Opened 5 years ago
Closed 5 years ago
#1485178 closed Bugs (fixed)
ISO-8859-* HTML messages with <title> before <meta> converted twice to UTF8
| Reported by: | Saiph | Owned by: | |
|---|---|---|---|
| Priority: | 5 | Milestone: | 0.2-beta |
| Component: | Client Scripts | Version: | 0.2-alpha |
| Severity: | normal | Keywords: | encoding convert twice utf html |
| Cc: |
Description
I've reduced this problem to the sequence of <meta http-equiv="Content-Type"> and <title> tags.
This message prints OK:
<head>
<meta http-equiv="Content-Type" content="text/html; charset=iso-8859-2">
<title>Pchnąć w tę łódź jeża lub ośm skrzyń fig</title>
</head>
But if you put <title> before <meta> tag, then message boody gets converted twice to UTF-8, ie. all non-ASCII chars are converted to UTF8, and the result of this convertion is converted once again to UTF8, with ISO charset assumed as input encoding. So in the end you get each single-byte ISO non-ASCII character encoded on 4 bytes, which are displayed as 2 garbage UTF8 chars.

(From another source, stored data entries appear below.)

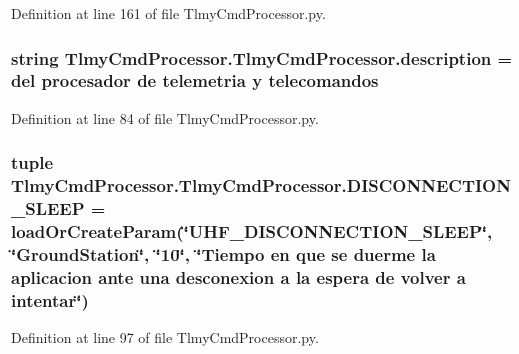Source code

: Definition at line 161 of file Tlmy\+Cmd\+Processor.\+py.

\hypertarget{namespace_tlmy_cmd_processor_1_1_tlmy_cmd_processor_af826240cd995d7339c5f281ee8941333}{}
\subsubsection[{description}]{\setlength{\rightskip}{0pt plus 5cm}string Tlmy\+Cmd\+Processor.\+Tlmy\+Cmd\+Processor.\+description =  del procesador de telemetria y telecomandos\textquotesingle{}}\label{namespace_tlmy_cmd_processor_1_1_tlmy_cmd_processor_af826240cd995d7339c5f281ee8941333}


Definition at line 84 of file Tlmy\+Cmd\+Processor.\+py.

\hypertarget{namespace_tlmy_cmd_processor_1_1_tlmy_cmd_processor_a053a883aeff5a224089cd5c791e2bc4c}{}
\subsubsection[{D\+I\+S\+C\+O\+N\+N\+E\+C\+T\+I\+O\+N\+\_\+\+S\+L\+E\+E\+P}]{\setlength{\rightskip}{0pt plus 5cm}tuple Tlmy\+Cmd\+Processor.\+Tlmy\+Cmd\+Processor.\+D\+I\+S\+C\+O\+N\+N\+E\+C\+T\+I\+O\+N\+\_\+\+S\+L\+E\+E\+P = load\+Or\+Create\+Param(\char`\"{}U\+H\+F\+\_\+\+D\+I\+S\+C\+O\+N\+N\+E\+C\+T\+I\+O\+N\+\_\+\+S\+L\+E\+E\+P\char`\"{}, \char`\"{}Ground\+Station\char`\"{}, \char`\"{}10\char`\"{}, \char`\"{}Tiempo en que se duerme la aplicacion ante una desconexion {\bf a} la espera de volver {\bf a} intentar\char`\"{})}\label{namespace_tlmy_cmd_processor_1_1_tlmy_cmd_processor_a053a883aeff5a224089cd5c791e2bc4c}


Definition at line 97 of file Tlmy\+Cmd\+Processor.\+py.

\hypertarget{namespace_tlmy_cmd_processor_1_1_tlmy_cmd_processor_a8f2365862c9bbb4fe399b2d3f801b4d5}{}
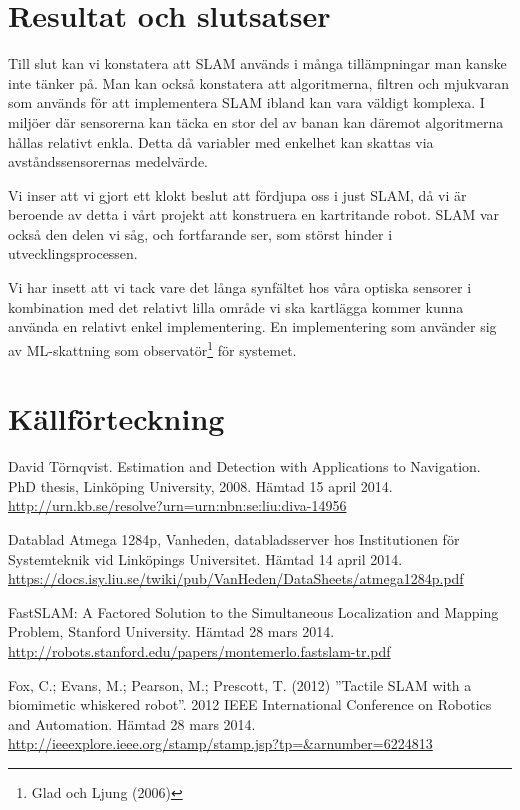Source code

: \documentclass[a4paper,12pt,fleqn]{article}
\begin{document}
\newpage
\section{Resultat och slutsatser}

Till slut kan vi konstatera att SLAM används i många tillämpningar man kanske inte tänker på. Man kan också konstatera att algoritmerna, filtren och mjukvaran som används för att implementera SLAM ibland kan vara väldigt komplexa. I miljöer där sensorerna kan täcka en stor del av banan kan däremot algoritmerna hållas relativt enkla. Detta då variabler med enkelhet kan skattas via avståndssensorernas medelvärde. 

Vi inser att vi gjort ett klokt beslut att fördjupa oss i just SLAM, då vi är beroende av detta i vårt projekt att konstruera en kartritande robot. SLAM var också den delen vi såg, och fortfarande ser, som störst hinder i utvecklingsprocessen. 

Vi har insett att vi tack vare det långa synfältet hos våra optiska sensorer i kombination med det relativt lilla område vi ska kartlägga kommer kunna använda en relativt enkel implementering. En implementering som använder sig av ML-skattning som observatör\footnote{Glad och Ljung (2006)} för systemet. 

\newpage 
\section*{Källförteckning} 

David Törnqvist. Estimation and Detection with Applications to Navigation. PhD thesis, Linköping University, 2008. Hämtad 15 april 2014.
\url{http://urn.kb.se/resolve?urn=urn:nbn:se:liu:diva-14956}

Datablad Atmega 1284p, Vanheden, databladsserver hos Institutionen för Systemteknik vid Linköpings Universitet. Hämtad 14 april 2014. \url{https://docs.isy.liu.se/twiki/pub/VanHeden/DataSheets/atmega1284p.pdf}

FastSLAM: A Factored Solution to the Simultaneous
Localization and Mapping Problem, Stanford University. Hämtad 28 mars 2014.
\url{http://robots.stanford.edu/papers/montemerlo.fastslam-tr.pdf}

Fox, C.; Evans, M.; Pearson, M.; Prescott, T. (2012)
''Tactile SLAM with a biomimetic whiskered robot''. 2012 IEEE International Conference on Robotics and Automation. Hämtad 28 mars 2014.
\url{http://ieeexplore.ieee.org/stamp/stamp.jsp?tp=&arnumber=6224813}
\end{document}
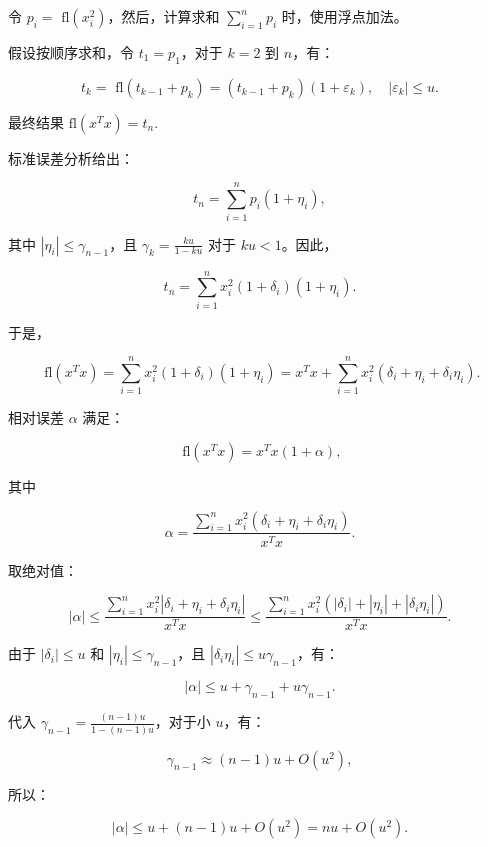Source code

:令 \(p_{i} = \text{ fl}\left( x_{i}^{2} \right)\)，然后，计算求和
\(\sum_{i = 1}^{n}p_{i}\) 时，使用浮点加法。

假设按顺序求和，令 \(t_{1} = p_{1}\)，对于 \(k = 2\) 到 \(n\)，有：

\[t_{k} = \text{ fl}\left( t_{k - 1} + p_{k} \right) = \left( t_{k - 1} + p_{k} \right)\left( 1 + \varepsilon_{k} \right),\quad|\varepsilon_{k}| \leq u.\]

最终结果 \(\text{fl}\left( x^{T}x \right) = t_{n}\).

标准误差分析给出：

\[t_{n} = \sum_{i = 1}^{n}p_{i}\left( 1 + \eta_{i} \right),\]

其中 \(|\eta_{i}| \leq \gamma_{n - 1}\)，且
\(\gamma_{k} = \frac{ku}{1 - ku}\) 对于 \(ku < 1\)。因此，

\[t_{n} = \sum_{i = 1}^{n}x_{i}^{2}\left( 1 + \delta_{i} \right)\left( 1 + \eta_{i} \right).\]

于是，

\[\text{ fl}\left( x^{T}x \right) = \sum_{i = 1}^{n}x_{i}^{2}\left( 1 + \delta_{i} \right)\left( 1 + \eta_{i} \right) = x^{T}x + \sum_{i = 1}^{n}x_{i}^{2}\left( \delta_{i} + \eta_{i} + \delta_{i}\eta_{i} \right).\]

相对误差 \(\alpha\) 满足：

\[\text{ fl}\left( x^{T}x \right) = x^{T}x(1 + \alpha),\]

其中

\[\alpha = \frac{\sum_{i = 1}^{n}x_{i}^{2}\left( \delta_{i} + \eta_{i} + \delta_{i}\eta_{i} \right)}{x^{T}x}.\]

取绝对值：

\[|\alpha| \leq \frac{\sum_{i = 1}^{n}x_{i}^{2}|\delta_{i} + \eta_{i} + \delta_{i}\eta_{i}|}{x^{T}x} \leq \frac{\sum_{i = 1}^{n}x_{i}^{2}\left( |\delta_{i}| + |\eta_{i}| + |\delta_{i}\eta_{i}| \right)}{x^{T}x}.\]

由于 \(|\delta_{i}| \leq u\) 和 \(|\eta_{i}| \leq \gamma_{n - 1}\)，且
\(|\delta_{i}\eta_{i}| \leq u\gamma_{n - 1}\)，有：

\[|\alpha| \leq u + \gamma_{n - 1} + u\gamma_{n - 1}.\]

代入 \(\gamma_{n - 1} = \frac{(n - 1)u}{1 - (n - 1)u}\)，对于小
\(u\)，有：

\[\gamma_{n - 1} \approx (n - 1)u + O\left( u^{2} \right),\]

所以：

\[|\alpha| \leq u + (n - 1)u + O\left( u^{2} \right) = nu + O\left( u^{2} \right).\]

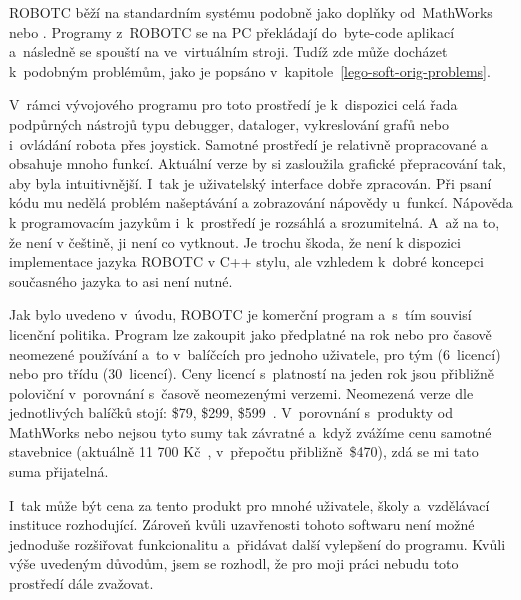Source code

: 
ROBOTC běží na standardním \lego{} systému podobně jako doplňky od~MathWorks nebo \NI{}.
Programy z~ROBOTC se na PC překládají do~byte-code aplikací a~následně se spouští na  ve~virtuálním stroji. 
Tudíž zde může docházet k~podobným problémům, jako je popsáno v~kapitole~\ref{lego-soft-orig-problems}.

V~rámci vývojového programu pro toto prostředí je k~dispozici celá řada podpůrných nástrojů typu debugger, dataloger, vykreslování grafů nebo i~ovládání robota přes joystick.
Samotné prostředí je relativně propracované a obsahuje mnoho funkcí. 
Aktuální verze by si zasloužila grafické přepracování tak, aby byla intuitivnější. 
I~tak je uživatelský interface dobře zpracován. 
Při psaní kódu mu nedělá problém našeptávání a zobrazování nápovědy u~funkcí.
Nápověda k programovacím jazykům i~k~prostředí je rozsáhlá a srozumitelná. 
A~až na to, že není v češtině, ji není co vytknout. %
Je trochu škoda, že není k dispozici implementace jazyka ROBOTC v C++ stylu, ale vzhledem k~dobré koncepci současného jazyka to asi není nutné. 

Jak bylo uvedeno v~úvodu, ROBOTC je komerční program a~s~tím souvisí licenční politika. 
Program lze zakoupit jako předplatné na rok nebo pro časově neomezené používání a~to v~balíčcích pro jednoho uživatele, pro tým (6~licencí) nebo pro třídu (30~licencí). 
Ceny licencí s~platností na jeden rok jsou přibližně poloviční v~porovnání s~časově neomezenými verzemi.
Neomezená verze dle jednotlivých balíčků stojí: \$79, \$299, \$599~\cite{legoProgramingPlatform_ROBOTC-price}.  
% 
% 
%
%
%
%
% 
% 
V~porovnání s~produkty od MathWorks nebo \NI{} nejsou tyto sumy tak závratné a~když zvážíme cenu samotné stavebnice \legoEV{} (aktuálně 11 700 Kč~\cite{lego_eduxeEshop_CoreSet}, v~přepočtu přibližně~\$470), zdá se mi tato suma přijatelná.

I~tak může být cena za tento produkt pro mnohé uživatele, školy a~vzdělávací instituce rozhodující.
Zároveň kvůli uzavřenosti tohoto softwaru není možné jednoduše rozšiřovat funkcionalitu a~přidávat další vylepšení do programu. 
Kvůli výše uvedeným důvodům, jsem se rozhodl, že pro moji práci nebudu toto prostředí dále zvažovat.	


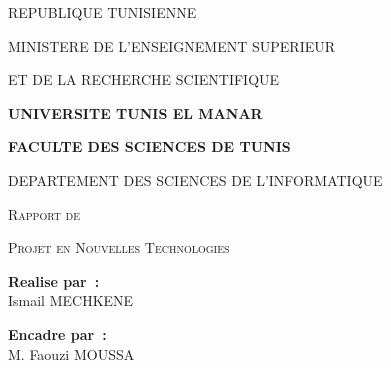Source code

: \documentclass[a4paper,12pt,oneside]{report}
\begin{document}
\begin{titlepage}
\centering
\thispagestyle{empty}

{\large REPUBLIQUE TUNISIENNE\par}
{\large MINISTERE DE L'ENSEIGNEMENT SUPERIEUR\par}
{\large ET DE LA RECHERCHE SCIENTIFIQUE\par}
\vspace{0.3cm}
{\Large\bfseries UNIVERSITE TUNIS EL MANAR\par}
\vspace{0.6cm}


\vspace{0.3cm}
{\Large\bfseries FACULTE DES SCIENCES DE TUNIS\par}
{\large DEPARTEMENT DES SCIENCES DE L'INFORMATIQUE\par}

\vspace{2cm}

{\Large\scshape Rapport de\par}
{\Large\scshape Projet en Nouvelles Technologies\par}

\vspace{1.5cm}


\vspace{2cm}

\begin{minipage}{0.48\textwidth}
\begin{flushleft}
\textbf{Realise par~:}\\[4pt]
Ismail MECHKENE
\end{flushleft}
\end{minipage}
\begin{minipage}{0.48\textwidth}
\begin{flushright}
\textbf{Encadre par~:}\\[4pt]
M. Faouzi MOUSSA
\end{flushright}
\end{minipage}


\end{titlepage}
\end{document}
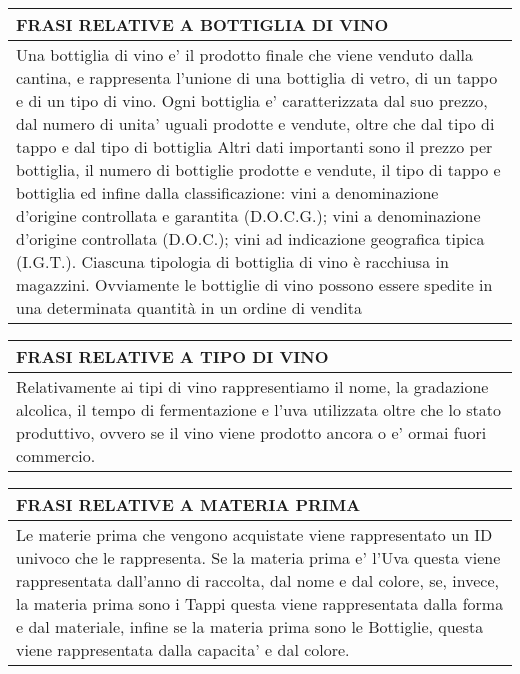 \begin{center}
	\begin{tabular}{P{16cm}}
		\toprule
		 \textbf {\large {FRASI RELATIVE A BOTTIGLIA DI VINO}} \\
		\midrule
		Una bottiglia di vino e' il prodotto finale che viene venduto dalla cantina, e rappresenta l'unione di una bottiglia di vetro, di un tappo e di un tipo di vino. Ogni bottiglia e' caratterizzata dal suo prezzo, dal numero di unita' uguali prodotte e vendute, oltre che dal tipo di tappo e dal tipo di bottiglia 
		Altri dati importanti sono il prezzo per bottiglia, il numero di bottiglie prodotte e vendute, il tipo di tappo e bottiglia ed infine dalla classificazione: vini a denominazione d'origine controllata e garantita (D.O.C.G.); vini a denominazione d'origine controllata (D.O.C.); vini ad indicazione geografica tipica (I.G.T.). Ciascuna tipologia di bottiglia di vino è racchiusa in magazzini. Ovviamente le bottiglie di vino possono essere spedite in una determinata quantità in un ordine di vendita\\
		\bottomrule
	\end{tabular}

	\vspace{0.5cm}
	
	\begin{tabular}{P{16cm}}
		\toprule
		 \textbf {\large {FRASI RELATIVE A TIPO DI VINO}} \\
		\midrule
		Relativamente ai tipi di vino rappresentiamo il nome, la gradazione alcolica, il tempo di fermentazione e l'uva utilizzata oltre che lo stato produttivo, ovvero se il vino viene prodotto ancora o e' ormai fuori commercio. \\
		\bottomrule
	\end{tabular}

	\vspace{0.5cm}
	
	\begin{tabular}{P{16cm}}
		\toprule
		 \textbf {\large {FRASI RELATIVE A MATERIA PRIMA}} \\
		\midrule
		Le materie prima che vengono acquistate viene rappresentato un ID univoco che le rappresenta. Se la materia prima e' l'Uva questa viene rappresentata dall'anno di raccolta, dal nome e dal colore, se, invece, la materia prima sono i Tappi questa viene rappresentata dalla forma e dal materiale, infine se la materia prima sono le Bottiglie, questa viene rappresentata dalla capacita' e dal colore.\\
		\bottomrule
	\end{tabular}


\end{center}
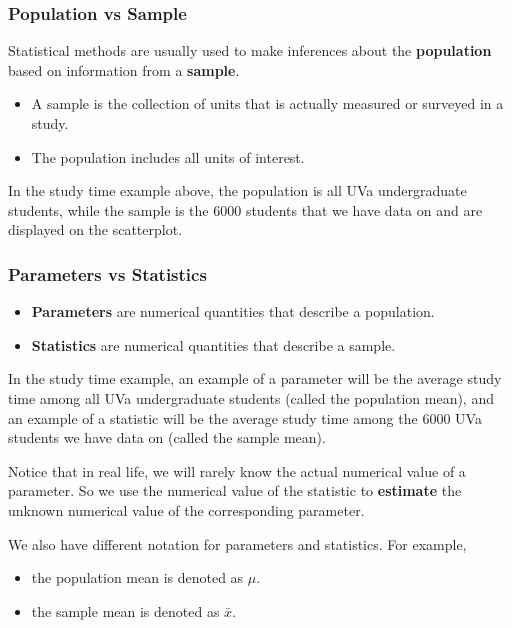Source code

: \documentclass[
]{book}
\providecommand{\tightlist}{%
  \setlength{\itemsep}{0pt}\setlength{\parskip}{0pt}}
\begin{document}
\subsubsection{Population vs Sample}\label{population-vs-sample}

Statistical methods are usually used to make inferences about the \textbf{population} based on information from a \textbf{sample}.

\begin{itemize}
\tightlist
\item
  A sample is the collection of units that is actually measured or surveyed in a study.
\item
  The population includes all units of interest.
\end{itemize}

In the study time example above, the population is all UVa undergraduate students, while the sample is the 6000 students that we have data on and are displayed on the scatterplot.

\subsubsection{Parameters vs Statistics}\label{parameters-vs-statistics}

\begin{itemize}
\tightlist
\item
  \textbf{Parameters} are numerical quantities that describe a population.
\item
  \textbf{Statistics} are numerical quantities that describe a sample.
\end{itemize}

In the study time example, an example of a parameter will be the average study time among all UVa undergraduate students (called the population mean), and an example of a statistic will be the average study time among the 6000 UVa students we have data on (called the sample mean).

Notice that in real life, we will rarely know the actual numerical value of a parameter. So we use the numerical value of the statistic to \textbf{estimate} the unknown numerical value of the corresponding parameter.

We also have different notation for parameters and statistics. For example,

\begin{itemize}
\tightlist
\item
  the population mean is denoted as \(\mu\).
\item
  the sample mean is denoted as \(\bar{x}\).
\end{itemize}
\end{document}

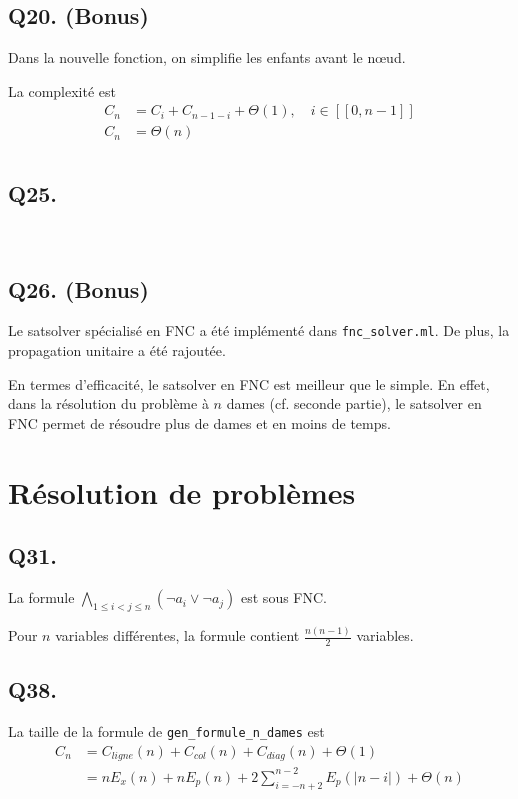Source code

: \subsection*{Q20. (Bonus)}
Dans la nouvelle fonction, on simplifie les enfants avant le nœud.

La complexité est
\begin{align*}
    C_n &= C_{i} + C_{n-1-i} + \Theta(1), \quad i \in [\![0,n-1]\!]\\
    C_n &= \boxed{\Theta(n)}\\
\end{align*}

\subsection*{Q25.}~

\subsection*{Q26. (Bonus)}
Le satsolver spécialisé en FNC a été implémenté dans \verb|fnc_solver.ml|.
De plus, la propagation unitaire a été rajoutée.

En termes d'efficacité, le satsolver en FNC est meilleur que le simple.
En effet, dans la résolution du problème à $n$ dames (cf. seconde partie),
le satsolver en FNC permet de résoudre plus de dames et en moins de temps.

\section{Résolution de problèmes}
\subsection*{Q31.}
La formule
$\boxed{\bigwedge\limits_{1 \leq i < j \leq n}\left(\lnot a_i \lor \lnot a_j\right)}$
est sous FNC.

Pour $n$ variables différentes, la formule contient $\frac{n(n-1)}{2}$ variables.

\subsection*{Q38.}
La taille de la formule de \verb|gen_formule_n_dames| est
\begin{align*}
    C_n &= C_{ligne}(n) + C_{col}(n) + C_{diag}(n) + \Theta(1)\\
    &= nE_x(n) + nE_p(n) + 2\sum_{i=-n+2}^{n-2}E_p(|n-i|) + \Theta(n)\\
\end{align*}

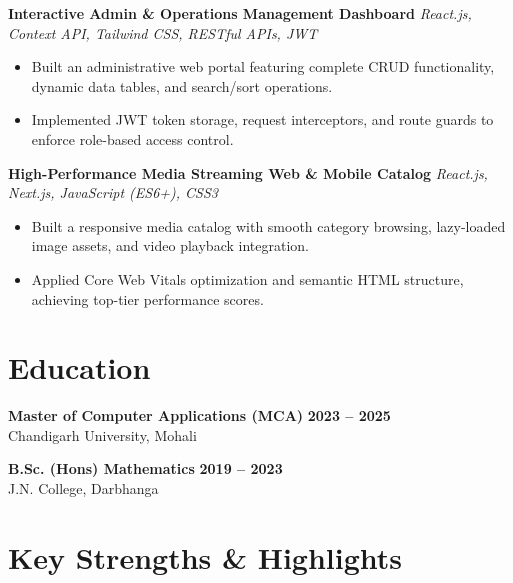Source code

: \documentclass[a4paper,10pt]{article}
\begin{document}
\textbf{Interactive Admin \& Operations Management Dashboard}
\hfill
\textit{React.js, Context API, Tailwind CSS, RESTful APIs, JWT}

\begin{itemize}

    \item Built an administrative web portal featuring complete CRUD functionality, dynamic data tables, and search/sort operations.

    \item Implemented JWT token storage, request interceptors, and route guards to enforce role-based access control.

\end{itemize}


\textbf{High-Performance Media Streaming Web \& Mobile Catalog}
\hfill
\textit{React.js, Next.js, JavaScript (ES6+), CSS3}

\begin{itemize}

    \item Built a responsive media catalog with smooth category browsing, lazy-loaded image assets, and video playback integration.

    \item Applied Core Web Vitals optimization and semantic HTML structure, achieving top-tier performance scores.

\end{itemize}

\section*{Education}

\textbf{Master of Computer Applications (MCA)}
\hfill
\textbf{2023 -- 2025}
\\
Chandigarh University, Mohali

\vspace{3pt}

\textbf{B.Sc. (Hons) Mathematics}
\hfill
\textbf{2019 -- 2023}
\\
J.N. College, Darbhanga

\section*{Key Strengths \& Highlights}
\end{document}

Interestingly, if the <title> tag is made of ASCII-only characters, then its position doesn't matter.
BTW, the contents of <title> tag aren't shown anywhere, couldn't it be moved to the message body somehow?
PS. This bug appeared around r1484.
Attachments (1)
Change History (3)
Changed 5 years ago by Saiph
comment:1 Changed 5 years ago by alec
- Milestone changed from later to 0.2-beta
comment:2 Changed 5 years ago by alec
- Resolution set to fixed
- Status changed from new to closed
Fixed in [c1b81f57]. Known problem described in http://bugs.php.net/bug.php?id=32547

A message triggering the double convertion to UTF8 bug.